§ **What is needed**
Take every line from the records below that includes the word "https".

◆ ◆ ◆ ◆

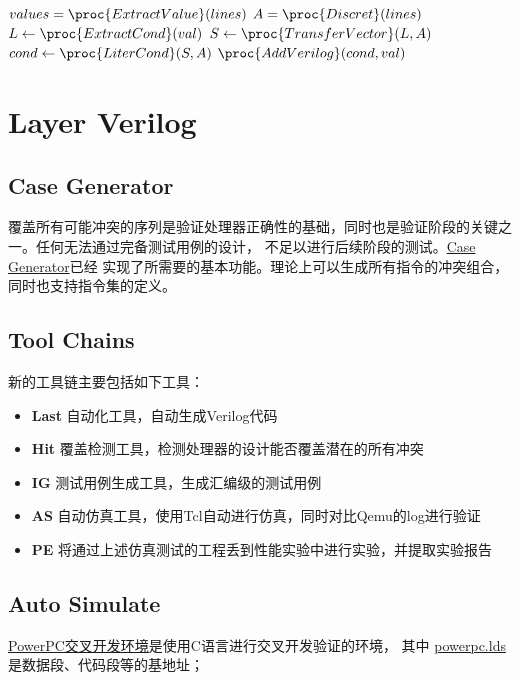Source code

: \documentclass[hyperref,UTF8]{ctexart}
\theoremstyle{definition}
\theoremstyle{remark}
\numberwithin{equation}{subsection}
\newcommand{\Emph}{\textbf}
\begin{document}
	\begin{codebox}
	\li	$values = \proc{ExtractValue}(lines)$
	\li	$A = \proc{Discret}(lines)$
	\li	\For {}  
	\li		\Do
				$L \gets \proc{ExtractCond}(val)$
	\li			$S \gets \proc{TransferVector}(L, A)$
	\li			$cond \gets \proc{LiterCond}(S, A)$
	\li			$\proc{AddVerilog}(cond, val)$
			\End
	\end{codebox}
	
\section{Layer Verilog}
\label{sec:layer_verilog}	

\subsection{Case Generator}

	覆盖所有可能冲突的序列是验证处理器正确性的基础，同时也是验证阶段的关键之一。任何无法通过完备测试用例的设计，
	不足以进行后续阶段的测试。\href{https://github.com/Turf1013/PPC_AutoTool/tree/master/IG}{Case Generator}已经
	实现了所需要的基本功能。理论上可以生成所有指令的冲突组合，同时也支持指令集的定义。

\subsection{Tool Chains}
	
	新的工具链主要包括如下工具：
	\begin{itemize}
		\item \Emph{Last} 自动化工具，自动生成Verilog代码
		\item \Emph{Hit} 覆盖检测工具，检测处理器的设计能否覆盖潜在的所有冲突
		\item \Emph{IG} 测试用例生成工具，生成汇编级的测试用例
		\item \Emph{AS} 自动仿真工具，使用Tcl自动进行仿真，同时对比Qemu的log进行验证
		\item \Emph{PE} 将通过上述仿真测试的工程丢到性能实验中进行实验，并提取实验报告
	\end{itemize}
	
\subsection{Auto Simulate}

	\href{https://github.com/Turf1013/PPC_AutoTool/tree/master/PPC}{PowerPC交叉开发环境}是使用C语言进行交叉开发验证的环境，
	其中
	\href{https://github.com/Turf1013/PPC_AutoTool/blob/master/PPC/global/powerpc.lds}{powerpc.lds}是数据段、代码段等的基地址；
	
\end{document}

◆ ◆ ◆ ◆

§ **Exercise solution**
	不足以进行后续阶段的测试。\href{https://github.com/Turf1013/PPC_AutoTool/tree/master/IG}{Case Generator}已经
	\href{https://github.com/Turf1013/PPC_AutoTool/tree/master/PPC}{PowerPC交叉开发环境}是使用C语言进行交叉开发验证的环境，
	\href{https://github.com/Turf1013/PPC_AutoTool/blob/master/PPC/global/powerpc.lds}{powerpc.lds}是数据段、代码段等的基地址；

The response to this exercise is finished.